Experimental Conditions

System: Thermo Scientific Dionex UltiMate 3000 x2 Dual RSLC, Thermo Scientific Dionex Corona ultra RS Charged Aerosol Detector (CAD™ ).

Column: Thermo Scientific MAbPac SEC-1 5 µm, 300 Å, 4 × 300 mm

Corona™ ultra RS™ : Filter setting 4, Nebulizer Temp: 15 °C

Pump Right was used for the SEC analysis and ran isocratically with 10 mM ammonium acetate, pH 6.7 with 5% acetonitrile.

Pump Left was used for the reversed phase analysis. The mobile phases are (A) 100 mM ammonium acetate pH 4.7, (B) acetonitrile, and (C) deionized water. The timing of the gradient and loop fill is shown in the poster (2).

Results

Figure 1 shows the result of using 2D-LC-charged aerosol detection for varying molar excesses of the PEGylation reagent. The protein retention times shifts on the SEC column in the 1st dimension indicating higher molecular weight species are being formed at the higher MS(PEG)8 concentrations. This is also observed in the inset chromatogram with the peak monitored by UV at 280 nm. The retention time and area reproducibility of the residual PEGylation reagent was <0.1% and <1%, respectively, for three injections of the 5x MS(PEG)8 point with charged aerosol detection. The limit of detection for the MS(PEG)8 was determined to be <10 ng on column allowing for low level residual analysis to be accomplished with this method.

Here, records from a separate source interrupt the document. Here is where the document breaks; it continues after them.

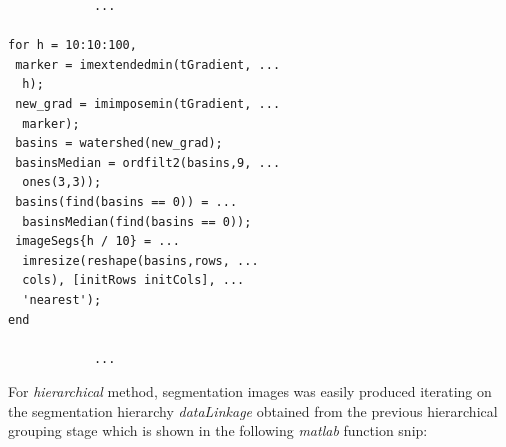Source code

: \documentclass[10pt,twocolumn,letterpaper]{article}
\begin{document}
\begin{verbatim}
			...
			
for h = 10:10:100,
 marker = imextendedmin(tGradient, ...
  h);
 new_grad = imimposemin(tGradient, ...
  marker);
 basins = watershed(new_grad);
 basinsMedian = ordfilt2(basins,9, ...
  ones(3,3)); 
 basins(find(basins == 0)) = ...
  basinsMedian(find(basins == 0));
 imageSegs{h / 10} = ...
  imresize(reshape(basins,rows, ...
  cols), [initRows initCols], ...
  'nearest');
end
            
            ...
\end{verbatim}


For \textit{hierarchical} method, segmentation images was easily produced iterating on the segmentation hierarchy \textit{dataLinkage} obtained from the previous hierarchical grouping stage which is shown in the following \textit{matlab} function snip:
\end{document}
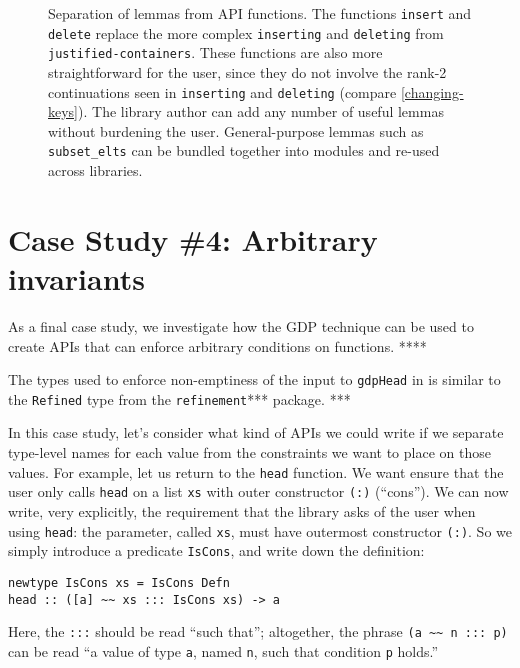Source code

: \documentclass[format=sigplan, review=false, screen=true]{acmart}
\begin{document}
\begin{figure*}
  \begin{minipage}{0.49\textwidth}
    \inputminted{haskell}{delete1.hs}
  \end{minipage}
  \begin{minipage}{0.49\textwidth}
    \inputminted{haskell}{delete2.hs}
  \end{minipage}
  \caption{Separation of lemmas from API functions. The functions
    \texttt{insert} and \texttt{delete} replace the more complex
    \texttt{inserting} and \texttt{deleting} from \texttt{justified-containers}.
    These functions are also more straightforward for the user, since they do
    not involve the rank-2 continuations seen in \texttt{inserting} and \texttt{deleting} (compare \cref{changing-keys}).
    The library author can add any number of useful lemmas without burdening the
    user. General-purpose lemmas such as \texttt{subset\_elts} can be bundled
    together into modules and re-used across libraries.\label{lemma-demo}}
\end{figure*}

\section{Case Study \#4: Arbitrary invariants}

As a final case study, we investigate how the GDP technique can be used to
create APIs that can enforce arbitrary conditions on functions. ****

The types used to enforce non-emptiness of the input to \texttt{gdpHead} in
 is similar to the \texttt{Refined} type from the \texttt{refinement}***
package. ***

In this case study, let's consider what kind of APIs we could write if we separate
type-level names for each value from the constraints we want to place on those values.
For example, let us return to the \texttt{head} function. We want ensure that the
user only calls \texttt{head} on a list \texttt{xs} with outer constructor \texttt{(:)} (``cons''). We can now write, very explicitly, the requirement that the library asks of the user
when using \texttt{head}: the parameter, called \texttt{xs}, must have outermost constructor
\texttt{(:)}. So we simply introduce a predicate \texttt{IsCons}, and write down the definition:
\begin{verbatim}
newtype IsCons xs = IsCons Defn
head :: ([a] ~~ xs ::: IsCons xs) -> a
\end{verbatim}
Here, the \texttt{:::} should be read ``such that''; altogether, the phrase 
\verb|(a ~~ n ::: p)| can be read ``a value of type \texttt{a}, named \texttt{n}, such
that condition \texttt{p} holds.''
\end{document}
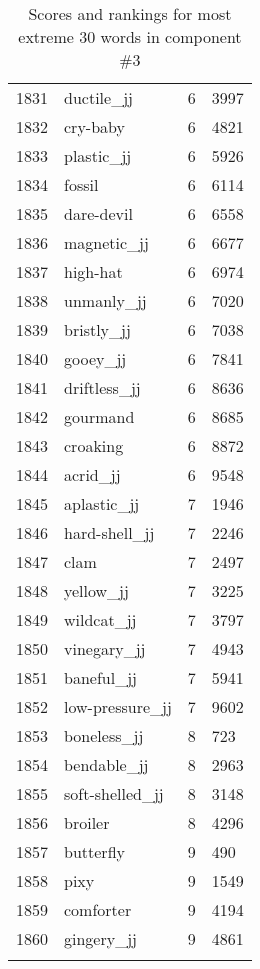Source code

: \begin{longtable}[!htbp]{| rlr@{.}l |}
    1831 & ductile\_jj & 6 & 3997 \\
    1832 & cry-baby & 6 & 4821 \\
    1833 & plastic\_jj & 6 & 5926 \\
    1834 & fossil & 6 & 6114 \\
    1835 & dare-devil & 6 & 6558 \\
    1836 & magnetic\_jj & 6 & 6677 \\
    1837 & high-hat & 6 & 6974 \\
    1838 & unmanly\_jj & 6 & 7020 \\
    1839 & bristly\_jj & 6 & 7038 \\
    1840 & gooey\_jj & 6 & 7841 \\
    1841 & driftless\_jj & 6 & 8636 \\
    1842 & gourmand & 6 & 8685 \\
    1843 & croaking & 6 & 8872 \\
    1844 & acrid\_jj & 6 & 9548 \\
    1845 & aplastic\_jj & 7 & 1946 \\
    1846 & hard-shell\_jj & 7 & 2246 \\
    1847 & clam & 7 & 2497 \\
    1848 & yellow\_jj & 7 & 3225 \\
    1849 & wildcat\_jj & 7 & 3797 \\
    1850 & vinegary\_jj & 7 & 4943 \\
    1851 & baneful\_jj & 7 & 5941 \\
    1852 & low-pressure\_jj & 7 & 9602 \\
    1853 & boneless\_jj & 8 & 723 \\
    1854 & bendable\_jj & 8 & 2963 \\
    1855 & soft-shelled\_jj & 8 & 3148 \\
    1856 & broiler & 8 & 4296 \\
    1857 & butterfly & 9 & 490 \\
    1858 & pixy & 9 & 1549 \\
    1859 & comforter & 9 & 4194 \\
    1860 & gingery\_jj & 9 & 4861 \\
    \hline
    \caption{Scores and rankings for most extreme 30 words in component \#3} \\
\end{longtable}
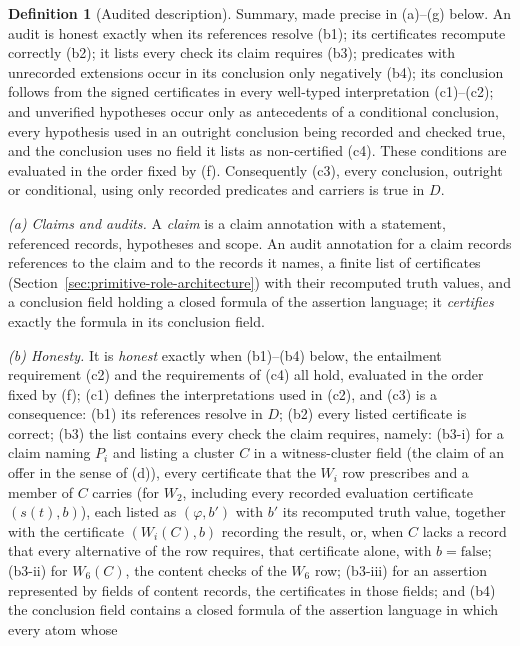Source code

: \documentclass[11pt]{article}
\theoremstyle{definition}
\newtheorem{definition}[theorem]{Definition}
\begin{document}
\begin{definition}[Audited description]\label{def:audited}
Summary, made precise in (a)--(g) below. An audit is honest exactly when its
references resolve (b1); its certificates recompute correctly (b2); it lists
every check its claim requires (b3); predicates with unrecorded extensions
occur in its conclusion only negatively (b4); its conclusion follows from the
signed certificates in every well-typed interpretation (c1)--(c2); and
unverified hypotheses occur only as antecedents of a conditional conclusion,
every hypothesis used in an outright conclusion being recorded and checked
true, and the conclusion uses no field it lists as non-certified (c4). These
conditions are evaluated in the order fixed by (f). Consequently (c3), every conclusion, outright or conditional, using only recorded predicates and carriers is true in
\(D\).
\par \emph{(a) Claims and audits.} A \emph{claim} is a claim annotation with a statement, referenced records,
hypotheses and scope. An audit annotation for a claim records references to
the claim and to the records it names, a finite list of certificates
(Section~\ref{sec:primitive-role-architecture}) with their recomputed truth
values, and a conclusion field holding a closed formula of the assertion language;
it \emph{certifies} exactly the formula in its conclusion field. \par\emph{(b) Honesty.} It is
\emph{honest} exactly when (b1)--(b4) below, the entailment requirement (c2)
and the requirements of (c4) all hold, evaluated in the order fixed by (f);
(c1) defines the interpretations used in (c2), and (c3) is a consequence:
(b1) its references resolve in \(D\); (b2) every listed
certificate is correct; (b3) the list contains every check the claim requires,
namely: (b3-i) for a claim naming \(P_i\) and listing a cluster \(C\) in a
witness-cluster field (the claim of an offer in the sense of (d)), every certificate that the \(W_i\) row prescribes and a member of \(C\) carries (for \(W_2\), including every recorded evaluation certificate \((s(t),b)\)), each listed as \((\varphi,b')\) with \(b'\) its recomputed truth value, together with the certificate \((W_i(C),b)\) recording
the result, or, when \(C\) lacks a record that every alternative of the row requires, that certificate
alone, with \(b=\mathrm{false}\); (b3-ii) for \(W_6(C)\), the content checks of the
\(W_6\) row; (b3-iii) for an assertion represented by fields of content records, the
certificates in those fields; and (b4) the conclusion field contains a closed formula of the assertion language in which every atom whose

\end{definition}
\end{document}
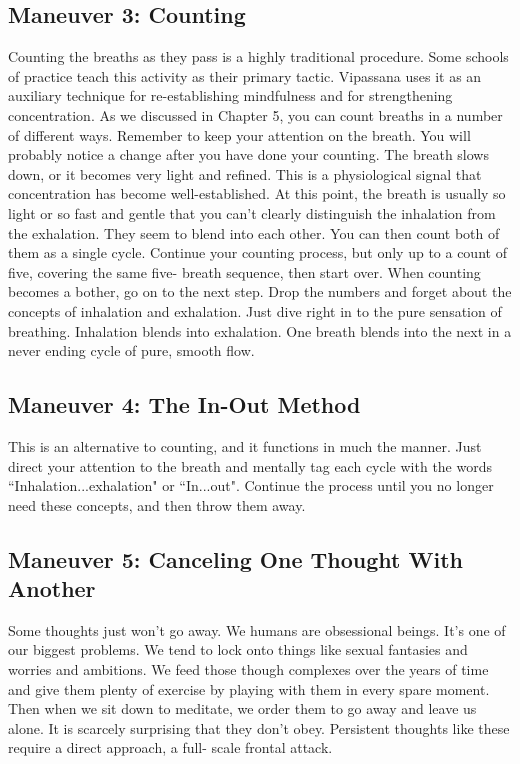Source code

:\subsection*{Maneuver 3: Counting}
Counting the breaths as they pass is a highly traditional procedure. Some
schools of practice teach this activity as their primary tactic.  Vipassana uses
it as an auxiliary technique for re-establishing mindfulness and for
strengthening concentration. As we discussed in Chapter 5, you can count breaths
in a number of different ways. Remember to keep your attention on the breath.
You will probably notice a change after you have done your counting. The breath
slows down, or it becomes very light and refined.  This is a physiological
signal that concentration has become well-established.  At this point, the
breath is usually so light or so fast and gentle that you can't clearly
distinguish the inhalation from the exhalation. They seem to blend into each
other. You can then count both of them as a single cycle. Continue your counting
process, but only up to a count of five, covering the same five- breath
sequence, then start over. When counting becomes a bother, go on to the next
step. Drop the numbers and forget about the concepts of inhalation and
exhalation. Just dive right in to the pure sensation of breathing. Inhalation
blends into exhalation. One breath blends into the next in a never ending cycle
of pure, smooth flow.

\subsection*{Maneuver 4: The In-Out Method} This is an alternative to counting, and it
functions in much the manner. Just direct your attention to the breath and
mentally tag each cycle with the words ``Inhalation...exhalation" or ``In...out".
Continue the process until you no longer need these concepts, and then throw
them away.

\subsection*{Maneuver 5: Canceling One Thought With Another}
Some thoughts just won't go away.  We humans are obsessional beings. It's one of
our biggest problems. We tend to lock onto things like sexual fantasies and
worries and ambitions. We feed those though complexes over the years of time and
give them plenty of exercise by playing with them in every spare moment. Then
when we sit down to meditate, we order them to go away and leave us alone. It is
scarcely surprising that they don't obey. Persistent thoughts like these require
a direct approach, a full- scale frontal attack.

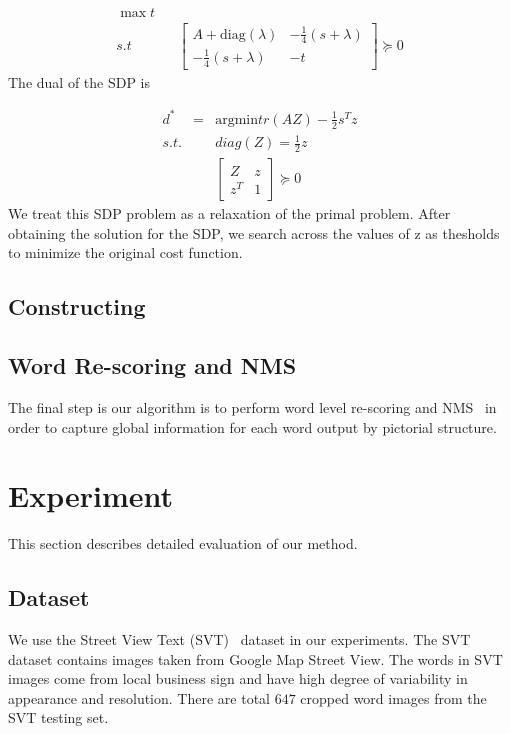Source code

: \documentclass[10pt,twocolumn,letterpaper]{article}
\begin{document}
\begin{eqnarray*}
\max t\\
s.t &  & \left[\begin{array}{cc}
A+\mbox{diag}(\lambda) & -\frac{1}{4}(s+\lambda)\\
-\frac{1}{4}(s+\lambda) & -t
\end{array}\right]\succeq0
\end{eqnarray*}
The dual of the SDP is

\begin{eqnarray*}
d^{*} & = & \mbox{argmin} tr(AZ)-\frac{1}{2}s^{T}z\\
s.t. &  & diag(Z)=\frac{1}{2}z\\
 &  & \left[\begin{array}{cc}
Z & z\\
z^{T} & 1
\end{array}\right]\succeq0
\end{eqnarray*}
We treat this SDP problem as a relaxation of the primal problem. After obtaining the solution for the SDP, we search across the values of z as thesholds to minimize the original cost function.
\subsection{Constructing}
\subsection{Word Re-scoring and NMS}

The final step is our algorithm is to perform word level re-scoring and NMS~\cite{417} in order to capture global information for each word output by pictorial structure.

\section{Experiment}

This section describes detailed evaluation of our method.

\subsection{Dataset}

We use the Street View Text (SVT)~\cite{417} dataset in our experiments. The SVT dataset contains images taken from Google Map Street View. The words in SVT images come from local business sign and have high degree of variability in appearance and resolution. There are total $647$ cropped word images from the SVT testing set.
\end{document}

Figure 1: Overlay of 2D-LC analysis of IgG reacted with varying concentrations of MS(PEG)8 by charged aerosol dectection, (inset) UV @ 280 nm.

Conclusion

The Corona ultra RS detector can be used in combination with 2D LC to qualify and quantify PEGylated proteins, as well as residual PEGylation reagents and byproducts.

References

(1) S. Morar, J. Schrimsher, and M. Chavez, "PEGylation of Proteins: A Structural Approach" Bio Pharm. Int. April, 34–36 (2006).

(2) C. Crafts, B. Bailey, M. Plante, and I. Acworth, "Analytical Methods to Qualify and Quantify PEG and PEGylated Biopharmaceuticals," presented at the Pittsburgh Conference, Orlando, Florida, 2012.